Personal information
- Full name: Olof Ask
- Born: March 18, 1982 (age 44) Lund, Sweden
- Nationality: Swedish
- Height: 191 cm (6 ft 3 in)
- Playing position: Line player

Club information
- Current club: Retired

Youth career
- Team
- –: KFUM Lundagård

Senior clubs
- Years: Team
- 2001-2007: H43 Lund
- 2007-2010: GOG Svendborg
- 2010: KIF Kolding
- 2010-2011: AaB Håndbold
- 2011-2014: OV Helsingborg

National team
- Years: Team / Apps / (Gls)
- 2006-2010: Sweden / 11 / (9)

= Olof Ask =

Swedish handballer (born 1982)

Olof Ask (born March 18, 1982) is a Swedish former handballer. Ask played 11 matches for the Swedish national handball team, scoring 9 goals.

==Career==
As a junior he played for KFUM Lundagård. He played 6 seasons for H43 Lund until 2007. Here he won the MVP award in the 2005–06 season in the Swedish top division. He debuted for the Swedish national team in 2006.
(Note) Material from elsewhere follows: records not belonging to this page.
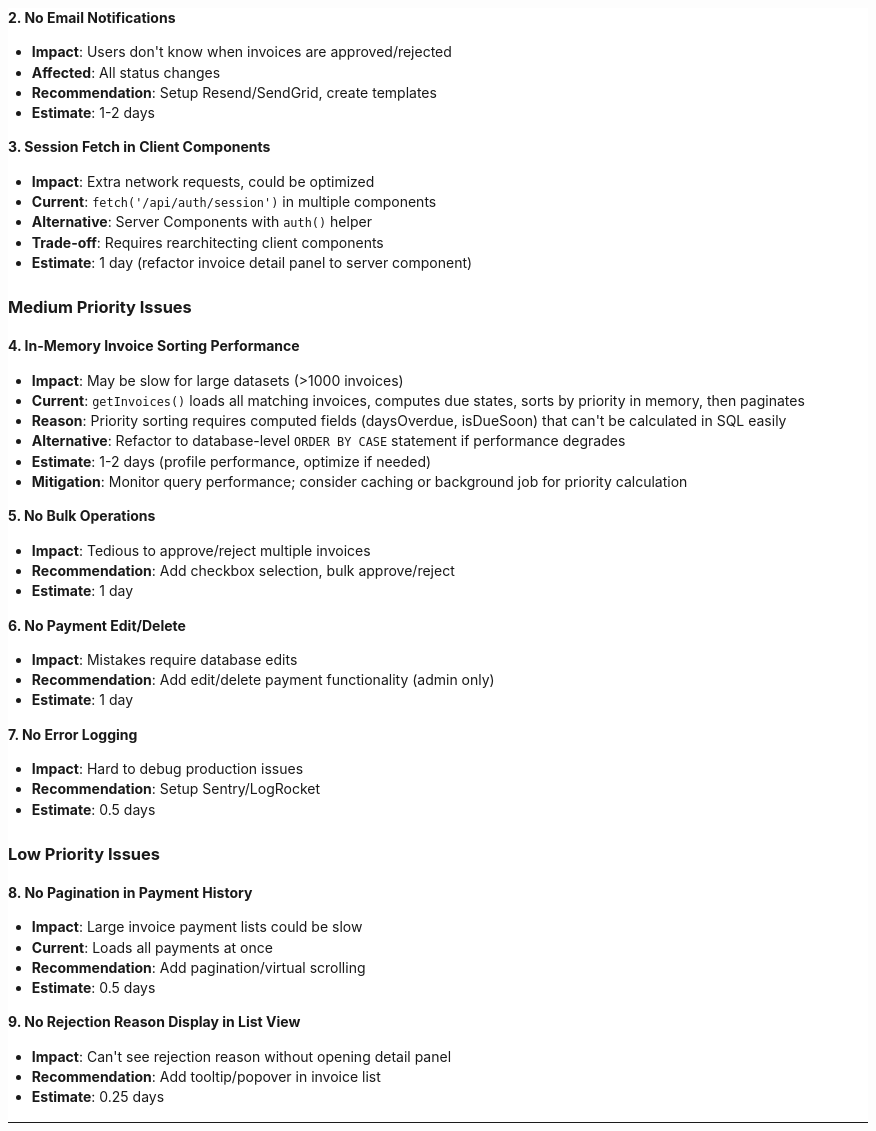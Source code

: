 **2. No Email Notifications**
- **Impact**: Users don't know when invoices are approved/rejected
- **Affected**: All status changes
- **Recommendation**: Setup Resend/SendGrid, create templates
- **Estimate**: 1-2 days

**3. Session Fetch in Client Components**
- **Impact**: Extra network requests, could be optimized
- **Current**: `fetch('/api/auth/session')` in multiple components
- **Alternative**: Server Components with `auth()` helper
- **Trade-off**: Requires rearchitecting client components
- **Estimate**: 1 day (refactor invoice detail panel to server component)

### Medium Priority Issues

**4. In-Memory Invoice Sorting Performance**
- **Impact**: May be slow for large datasets (>1000 invoices)
- **Current**: `getInvoices()` loads all matching invoices, computes due states, sorts by priority in memory, then paginates
- **Reason**: Priority sorting requires computed fields (daysOverdue, isDueSoon) that can't be calculated in SQL easily
- **Alternative**: Refactor to database-level `ORDER BY CASE` statement if performance degrades
- **Estimate**: 1-2 days (profile performance, optimize if needed)
- **Mitigation**: Monitor query performance; consider caching or background job for priority calculation

**5. No Bulk Operations**
- **Impact**: Tedious to approve/reject multiple invoices
- **Recommendation**: Add checkbox selection, bulk approve/reject
- **Estimate**: 1 day

**6. No Payment Edit/Delete**
- **Impact**: Mistakes require database edits
- **Recommendation**: Add edit/delete payment functionality (admin only)
- **Estimate**: 1 day

**7. No Error Logging**
- **Impact**: Hard to debug production issues
- **Recommendation**: Setup Sentry/LogRocket
- **Estimate**: 0.5 days

### Low Priority Issues

**8. No Pagination in Payment History**
- **Impact**: Large invoice payment lists could be slow
- **Current**: Loads all payments at once
- **Recommendation**: Add pagination/virtual scrolling
- **Estimate**: 0.5 days

**9. No Rejection Reason Display in List View**
- **Impact**: Can't see rejection reason without opening detail panel
- **Recommendation**: Add tooltip/popover in invoice list
- **Estimate**: 0.25 days

---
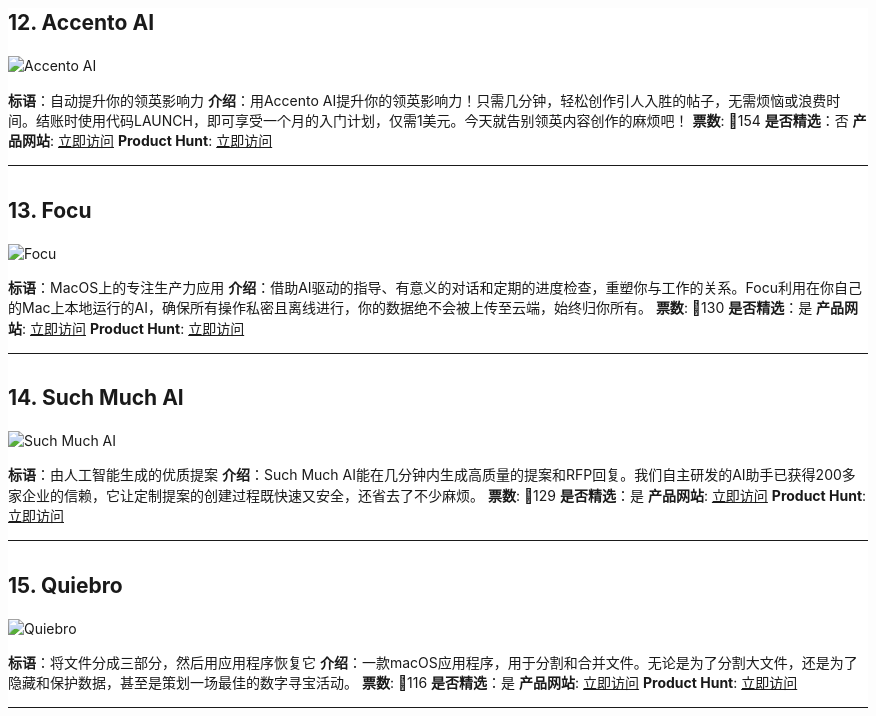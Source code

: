 
## 12. Accento AI
![Accento AI](https://ph-files.imgix.net/d5d8226b-0453-463a-b539-4f92357ac1af.png?auto=format&fit=crop&frame=1&h=512&w=1024)

**标语**：自动提升你的领英影响力
**介绍**：用Accento AI提升你的领英影响力！只需几分钟，轻松创作引人入胜的帖子，无需烦恼或浪费时间。结账时使用代码LAUNCH，即可享受一个月的入门计划，仅需1美元。今天就告别领英内容创作的麻烦吧！
**票数**: 🔺154
**是否精选**：否
**产品网站**:  <a href='https://www.producthunt.com/r/7LJIXU5OXR7FLF?utm_source=www.chuhaix.com' target='_blank' rel='nofollow'>立即访问</a>
**Product Hunt**:  <a href='https://www.producthunt.com/posts/accento-ai?utm_source=www.chuhaix.com' target='_blank' rel='nofollow'>立即访问</a>

---

## 13. Focu
![Focu](https://ph-files.imgix.net/aa96d4f8-25f2-4b1e-b40b-8da582ad1c56.png?auto=format&fit=crop&frame=1&h=512&w=1024)

**标语**：MacOS上的专注生产力应用
**介绍**：借助AI驱动的指导、有意义的对话和定期的进度检查，重塑你与工作的关系。Focu利用在你自己的Mac上本地运行的AI，确保所有操作私密且离线进行，你的数据绝不会被上传至云端，始终归你所有。
**票数**: 🔺130
**是否精选**：是
**产品网站**:  <a href='https://www.producthunt.com/r/RYZEVNEG7TARIC?utm_source=www.chuhaix.com' target='_blank' rel='nofollow'>立即访问</a>
**Product Hunt**:  <a href='https://www.producthunt.com/posts/focu?utm_source=www.chuhaix.com' target='_blank' rel='nofollow'>立即访问</a>

---

## 14. Such Much AI
![Such Much AI](https://ph-files.imgix.net/7ff6c370-2517-47a2-bb96-277d79f58e7d.jpeg?auto=format&fit=crop&frame=1&h=512&w=1024)

**标语**：由人工智能生成的优质提案
**介绍**：Such Much AI能在几分钟内生成高质量的提案和RFP回复。我们自主研发的AI助手已获得200多家企业的信赖，它让定制提案的创建过程既快速又安全，还省去了不少麻烦。
**票数**: 🔺129
**是否精选**：是
**产品网站**:  <a href='https://www.producthunt.com/r/6LC2AWGMV7UHIO?utm_source=www.chuhaix.com' target='_blank' rel='nofollow'>立即访问</a>
**Product Hunt**:  <a href='https://www.producthunt.com/posts/such-much-ai?utm_source=www.chuhaix.com' target='_blank' rel='nofollow'>立即访问</a>

---

## 15. Quiebro
![Quiebro](https://ph-files.imgix.net/2fcc9dc1-f873-4918-af26-e0e5ace6b7a2.jpeg?auto=format&fit=crop&frame=1&h=512&w=1024)

**标语**：将文件分成三部分，然后用应用程序恢复它
**介绍**：一款macOS应用程序，用于分割和合并文件。无论是为了分割大文件，还是为了隐藏和保护数据，甚至是策划一场最佳的数字寻宝活动。
**票数**: 🔺116
**是否精选**：是
**产品网站**:  <a href='https://www.producthunt.com/r/XYYKESBKAA243M?utm_source=www.chuhaix.com' target='_blank' rel='nofollow'>立即访问</a>
**Product Hunt**:  <a href='https://www.producthunt.com/posts/quiebro-2?utm_source=www.chuhaix.com' target='_blank' rel='nofollow'>立即访问</a>

---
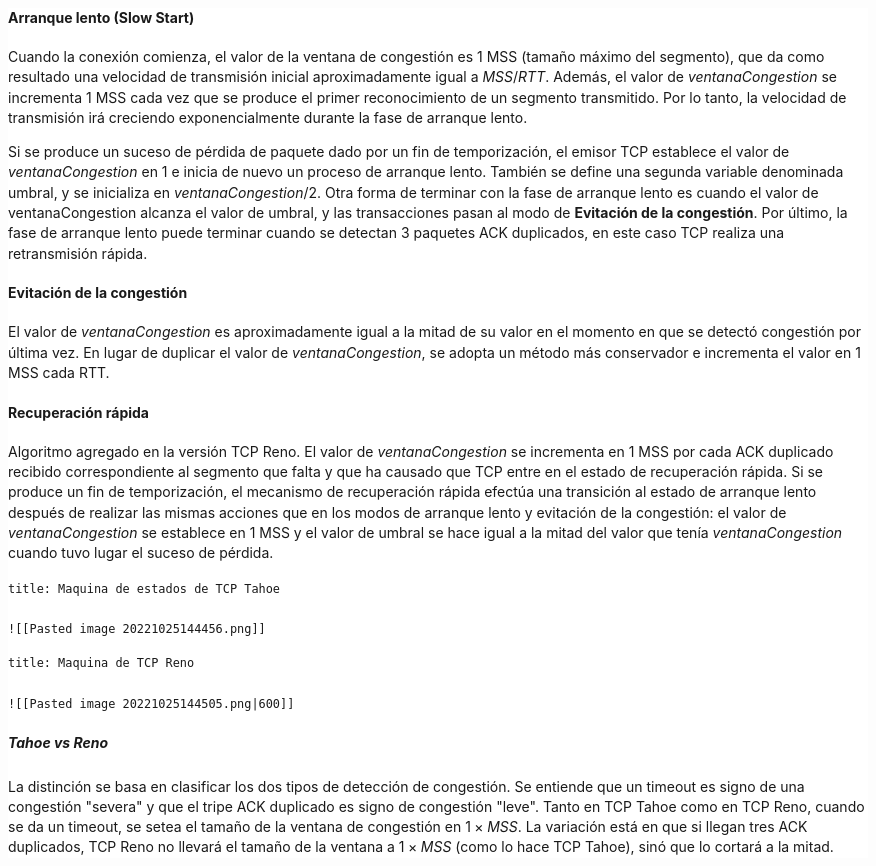 #### Arranque lento (Slow Start)

Cuando la conexión comienza, el valor de la ventana de congestión es 1 MSS (tamaño máximo del segmento), que da como resultado una velocidad de transmisión inicial aproximadamente igual a $MSS/RTT$.
Además, el valor de $ventanaCongestion$ se incrementa 1 MSS cada vez que se produce el primer reconocimiento de un segmento transmitido. Por lo tanto, la velocidad de transmisión irá creciendo exponencialmente durante la fase de arranque lento.

Si se produce un suceso de pérdida de paquete dado por un fin de temporización, el emisor TCP establece el valor de $ventanaCongestion$ en 1 e inicia de nuevo un proceso de arranque lento. También se define una segunda variable denominada umbral, y se inicializa en $ventanaCongestion/2$.
Otra forma de terminar con la fase de arranque lento es cuando el valor de ventanaCongestion alcanza el valor de umbral, y las transacciones pasan al modo de **Evitación de la congestión**.
Por último, la fase de arranque lento puede terminar cuando se detectan 3 paquetes ACK duplicados, en este caso TCP realiza una retransmisión rápida.

#### Evitación de la congestión

El valor de $ventanaCongestion$ es aproximadamente igual a la mitad de su valor en el momento en que se detectó congestión por última vez. En lugar de duplicar el valor de $ventanaCongestion$, se adopta un método más conservador e incrementa el valor en 1 MSS cada RTT.

#### Recuperación rápida

Algoritmo agregado en la versión TCP Reno.
El valor de $ventanaCongestion$ se incrementa en 1 MSS por cada ACK duplicado recibido correspondiente al segmento que falta y que ha causado que TCP entre en el estado de recuperación rápida.
Si se produce un fin de temporización, el mecanismo de recuperación rápida efectúa una transición al estado de arranque lento después de realizar las mismas acciones que en los modos de arranque lento y evitación de la congestión: el valor de $ventanaCongestion$ se establece en 1 MSS y el valor de umbral se hace igual a la mitad del valor que tenía $ventanaCongestion$ cuando tuvo lugar el suceso de pérdida.

```ad-info
title: Maquina de estados de TCP Tahoe

![[Pasted image 20221025144456.png]]
```

```ad-info
title: Maquina de TCP Reno

![[Pasted image 20221025144505.png|600]]
```

##### Tahoe vs Reno

La distinción se basa en clasificar los dos tipos de detección de congestión. Se entiende que un timeout es signo de una congestión "severa" y que el tripe ACK duplicado es signo de congestión "leve".
Tanto en TCP Tahoe como en TCP Reno, cuando se da un timeout, se setea el tamaño de la ventana de congestión en $1 \times MSS$. La variación está en que si llegan tres ACK duplicados, TCP Reno no llevará el tamaño de la ventana a $1 \times MSS$ (como lo hace TCP Tahoe), sinó que lo cortará a la mitad.
<div style="page-break-after: always;"></div>
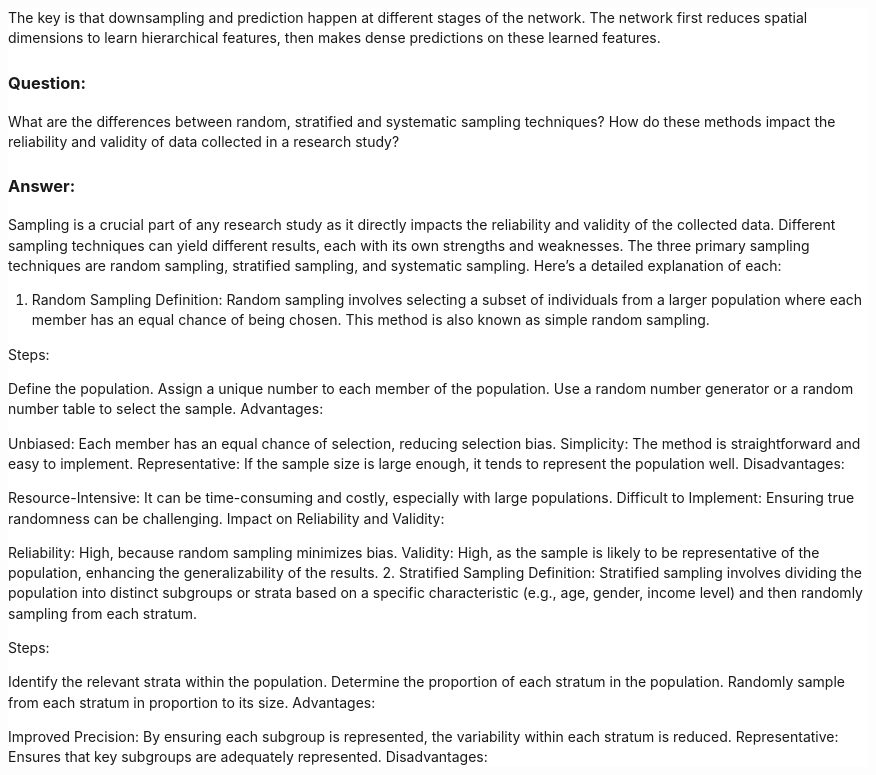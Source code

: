 The key is that downsampling and prediction happen at different stages of the network. The network first reduces spatial dimensions to learn hierarchical features, then makes dense predictions on these learned features.


### Question:

What are the differences between random, stratified and systematic sampling techniques? How do these methods impact the reliability and validity of data collected in a research study?

### Answer:

Sampling is a crucial part of any research study as it directly impacts the reliability and validity of the collected data. Different sampling techniques can yield different results, each with its own strengths and weaknesses. The three primary sampling techniques are random sampling, stratified sampling, and systematic sampling. Here’s a detailed explanation of each:

1. Random Sampling
Definition:
Random sampling involves selecting a subset of individuals from a larger population where each member has an equal chance of being chosen. This method is also known as simple random sampling.

Steps:

Define the population.
Assign a unique number to each member of the population.
Use a random number generator or a random number table to select the sample.
Advantages:

Unbiased: Each member has an equal chance of selection, reducing selection bias.
Simplicity: The method is straightforward and easy to implement.
Representative: If the sample size is large enough, it tends to represent the population well.
Disadvantages:

Resource-Intensive: It can be time-consuming and costly, especially with large populations.
Difficult to Implement: Ensuring true randomness can be challenging.
Impact on Reliability and Validity:

Reliability: High, because random sampling minimizes bias.
Validity: High, as the sample is likely to be representative of the population, enhancing the generalizability of the results.
2. Stratified Sampling
Definition:
Stratified sampling involves dividing the population into distinct subgroups or strata based on a specific characteristic (e.g., age, gender, income level) and then randomly sampling from each stratum.

Steps:

Identify the relevant strata within the population.
Determine the proportion of each stratum in the population.
Randomly sample from each stratum in proportion to its size.
Advantages:

Improved Precision: By ensuring each subgroup is represented, the variability within each stratum is reduced.
Representative: Ensures that key subgroups are adequately represented.
Disadvantages:
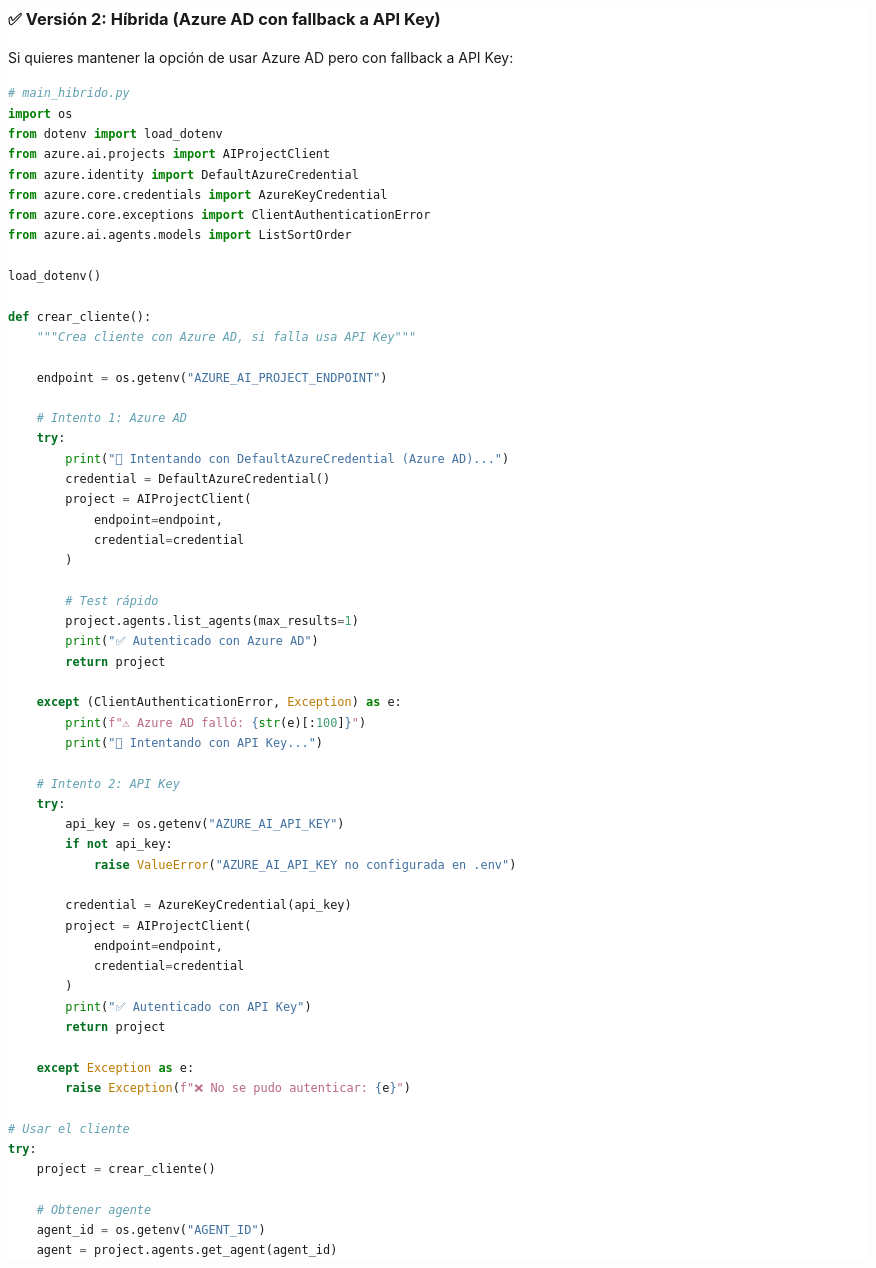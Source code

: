 
### ✅ Versión 2: Híbrida (Azure AD con fallback a API Key)

Si quieres mantener la opción de usar Azure AD pero con fallback a API Key:

```python
# main_hibrido.py
import os
from dotenv import load_dotenv
from azure.ai.projects import AIProjectClient
from azure.identity import DefaultAzureCredential
from azure.core.credentials import AzureKeyCredential
from azure.core.exceptions import ClientAuthenticationError
from azure.ai.agents.models import ListSortOrder

load_dotenv()

def crear_cliente():
    """Crea cliente con Azure AD, si falla usa API Key"""
    
    endpoint = os.getenv("AZURE_AI_PROJECT_ENDPOINT")
    
    # Intento 1: Azure AD
    try:
        print("🔐 Intentando con DefaultAzureCredential (Azure AD)...")
        credential = DefaultAzureCredential()
        project = AIProjectClient(
            endpoint=endpoint,
            credential=credential
        )
        
        # Test rápido
        project.agents.list_agents(max_results=1)
        print("✅ Autenticado con Azure AD")
        return project
        
    except (ClientAuthenticationError, Exception) as e:
        print(f"⚠️ Azure AD falló: {str(e)[:100]}")
        print("🔄 Intentando con API Key...")
    
    # Intento 2: API Key
    try:
        api_key = os.getenv("AZURE_AI_API_KEY")
        if not api_key:
            raise ValueError("AZURE_AI_API_KEY no configurada en .env")
        
        credential = AzureKeyCredential(api_key)
        project = AIProjectClient(
            endpoint=endpoint,
            credential=credential
        )
        print("✅ Autenticado con API Key")
        return project
        
    except Exception as e:
        raise Exception(f"❌ No se pudo autenticar: {e}")

# Usar el cliente
try:
    project = crear_cliente()
    
    # Obtener agente
    agent_id = os.getenv("AGENT_ID")
    agent = project.agents.get_agent(agent_id)
```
In 2007 he joined GOG Svendborg in Danish Handball League. When the club went bankrupt in 2010 he joined Danish defending champions KIF Kolding. He only stayed there for a short while, and joined AaB Håndbold where he played the rest of the 2010–11 season. In 2011 he returned to Sweden and stopped being a full time professional handball player. He played for OV Helsingborg while also working as an accountant. He retired in 2014.